The above process maintains our queues and counts may fluctuate over time dynamically as events happen, but they're only global counts. Again, they're not per-user. These counts power the top bar and dots, because we need to access them on every page load for all logged-in users.
Now when you go to an actual review queue, the data is per-user. For example, in the close vote queue if you've already voted to close a question you wouldn't see that question in the queue. This is logic we need to apply when fetching the next item you are eligible to review (that reads backwards: more directly, we're really filter out what you're not eligible to review).
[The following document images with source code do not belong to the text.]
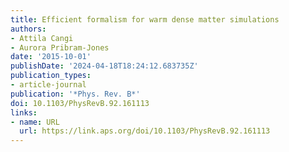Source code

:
 ```yaml
---
title: Efficient formalism for warm dense matter simulations
authors:
- Attila Cangi
- Aurora Pribram-Jones
date: '2015-10-01'
publishDate: '2024-04-18T18:24:12.683735Z'
publication_types:
- article-journal
publication: '*Phys. Rev. B*'
doi: 10.1103/PhysRevB.92.161113
links:
- name: URL
  url: https://link.aps.org/doi/10.1103/PhysRevB.92.161113
---
```

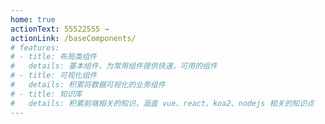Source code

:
 ```yaml
---
home: true
actionText: 55522555 →
actionLink: /baseComponents/
# features:
# - title: 布局类组件
#   details: 基本组件，为常用组件提供快速，可用的组件
# - title: 可视化组件
#   details: 积累将数据可视化的业务组件
# - title: 知识库
#   details: 积累前端相关的知识，涵盖 vue、react、koa2、nodejs 相关的知识点
---
```

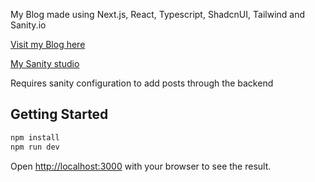 My Blog made using Next.js, React, Typescript, ShadcnUI, Tailwind and Sanity.io

[Visit my Blog here](https://psv2522-blog.vercel.app)

[My Sanity studio](https://psv2522-blog-site.sanity.studio/structure)

Requires sanity configuration to add posts through the backend

## Getting Started

```bash
npm install
npm run dev
```

Open [http://localhost:3000](http://localhost:3000) with your browser to see the result.
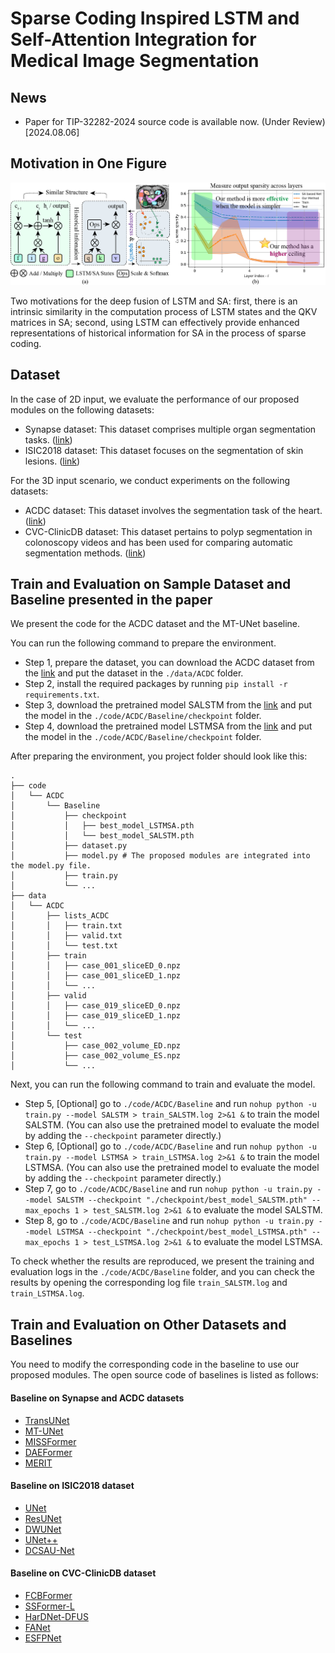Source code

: # Sparse Coding Inspired LSTM and Self-Attention Integration for Medical Image Segmentation

## News
- Paper for TIP-32282-2024 source code is available now. (Under Review) [2024.08.06]

## Motivation in One Figure

![Our motivation](structure.png)

Two motivations for the deep fusion of LSTM and SA: first, there is an intrinsic similarity in the computation process of LSTM states and the QKV matrices in SA; second, using LSTM can effectively provide enhanced representations of historical information for SA in the process of sparse coding.

## Dataset

In the case of 2D input, we evaluate the performance of our proposed modules on the following datasets:

* Synapse dataset: This dataset comprises multiple organ segmentation tasks. ([link](https://www.synapse.org/\#!Synapse:syn3193805/wiki/217789))
* ISIC2018 dataset: This dataset focuses on the segmentation of skin lesions. ([link](https://challenge.isic-archive.com/landing/2018/))

For the 3D input scenario, we conduct experiments on the following datasets:

* ACDC dataset: This dataset involves the segmentation task of the heart. ([link](https://www.creatis.insa-lyon.fr/Challenge/acdc/))
* CVC-ClinicDB dataset: This dataset pertains to polyp segmentation in colonoscopy videos and has been used for comparing automatic segmentation methods. ([link](https://polyp.grand-challenge.org/CVCClinicDB/))

## Train and Evaluation on Sample Dataset and Baseline presented in the paper

We present the code for the ACDC dataset and the MT-UNet baseline. 

You can run the following command to prepare the environment.

- Step 1, prepare the dataset, you can download the ACDC dataset from the [link](https://www.creatis.insa-lyon.fr/Challenge/acdc/) and put the dataset in the `./data/ACDC` folder.
- Step 2, install the required packages by running `pip install -r requirements.txt`.
- Step 3, download the pretrained model SALSTM from the [link](https://drive.google.com/file/d/1i8vX2fZFt4erbSe5iu0fjLRZ7j4LTtgk/view?usp=drive_link) and put the model in the `./code/ACDC/Baseline/checkpoint` folder.
- Step 4, download the pretrained model LSTMSA from the [link](https://drive.google.com/file/d/166k8fyVdvuUdjGPK-DlnCXTWO4Y70Rxe/view?usp=drive_link) and put the model in the `./code/ACDC/Baseline/checkpoint` folder.

After preparing the environment, you project folder should look like this:

```shell
.
├── code
│   └── ACDC
│       └── Baseline
│           ├── checkpoint
│           │   ├── best_model_LSTMSA.pth
│           │   └── best_model_SALSTM.pth
│           ├── dataset.py
│           ├── model.py # The proposed modules are integrated into the model.py file.
│           ├── train.py
│           └── ...
├── data
│   └── ACDC
│       ├── lists_ACDC
│       │   ├── train.txt
│       │   ├── valid.txt
│       │   └── test.txt
│       ├── train
│       │   ├── case_001_sliceED_0.npz
│       │   ├── case_001_sliceED_1.npz
│       │   └── ...
│       ├── valid
│       │   ├── case_019_sliceED_0.npz
│       │   ├── case_019_sliceED_1.npz
│       │   └── ...
│       └── test
│           ├── case_002_volume_ED.npz
│           ├── case_002_volume_ES.npz
│           └── ...
```

Next, you can run the following command to train and evaluate the model.

- Step 5, [Optional] go to `./code/ACDC/Baseline` and run `nohup python -u train.py --model SALSTM > train_SALSTM.log 2>&1 &` to train the model SALSTM. (You can also use the pretrained model to evaluate the model by adding the `--checkpoint` parameter directly.)
- Step 6, [Optional] go to `./code/ACDC/Baseline` and run `nohup python -u train.py --model LSTMSA > train_LSTMSA.log 2>&1 &` to train the model LSTMSA. (You can also use the pretrained model to evaluate the model by adding the `--checkpoint` parameter directly.)
- Step 7, go to `./code/ACDC/Baseline` and run `nohup python -u train.py --model SALSTM --checkpoint "./checkpoint/best_model_SALSTM.pth" --max_epochs 1 > test_SALSTM.log 2>&1 &` to evaluate the model SALSTM.
- Step 8, go to `./code/ACDC/Baseline` and run `nohup python -u train.py --model LSTMSA --checkpoint "./checkpoint/best_model_LSTMSA.pth" --max_epochs 1 > test_LSTMSA.log 2>&1 &` to evaluate the model LSTMSA.

To check whether the results are reproduced, we present the training and evaluation logs in the `./code/ACDC/Baseline` folder, and you can check the results by opening the corresponding log file `train_SALSTM.log` and `train_LSTMSA.log`.

## Train and Evaluation on Other Datasets and Baselines

You need to modify the corresponding code in the baseline to use our proposed modules.
The open source code of baselines is listed as follows:

#### Baseline on Synapse and ACDC datasets

* [TransUNet](https://github.com/Beckschen/TransUNet)
* [MT-UNet](https://github.com/Dootmaan/MT-UNet)
* [MISSFormer](https://github.com/ZhifangDeng/MISSFormer)
* [DAEFormer](https://github.com/mindflow-institue/DAEFormer)
* [MERIT](https://github.com/SLDGroup/MERIT)

#### Baseline on ISIC2018 dataset

* [UNet](https://github.com/TomAndHelen/UNet_Family)
* [ResUNet](https://github.com/TomAndHelen/UNet_Family)
* [DWUNet](https://github.com/TomAndHelen/UNet_Family)
* [UNet++](https://github.com/TomAndHelen/UNet_Family)
* [DCSAU-Net](https://github.com/xq141839/DCSAU-Net)

#### Baseline on CVC-ClinicDB dataset

* [FCBFormer](https://github.com/ESandML/FCBFormer)
* [SSFormer-L](https://github.com/Qiming-Huang/ssformer)
* [HarDNet-DFUS](https://github.com/YuWenLo/HarDNet-DFUS)
* [FANet](https://github.com/feinanshan/FANet)
* [ESFPNet](https://github.com/dumyCq/ESFPNet)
Overall, the accurate version is too expensive to run on every page load for the top bar...so we can't do that.
Future
One of the things we're doing some tech discovery and planning on now (Yaakov's leading this and I'm helping design the backend) is replacing the fundamentals of how review queues work. The "queue" (it's not really a queue) living in SQL and filtered there with atomic concerns (e.g. many people concurrently reviewing an item) being handled by Redis isn't ideal. The criteria for queues and who's eligible for what has gotten complicated over the years and the queries are pretty damn ugly. We need a new approach. Things like an event-based system when possible to enter questions into the queue when they're closed (instead of on a 5 minute job) and similar types of event triggers based on queue types is a lot more scalable, less duplicated/wasted effort, and let's us extend and make better some things.
I can't promise the count situation will get better for your case at this point based on the exclusion of eligibility factors, but the counts will be better for the exhaustion-not-yet-reflected and similar scenarios since they'll just generally be more real-time counts overall.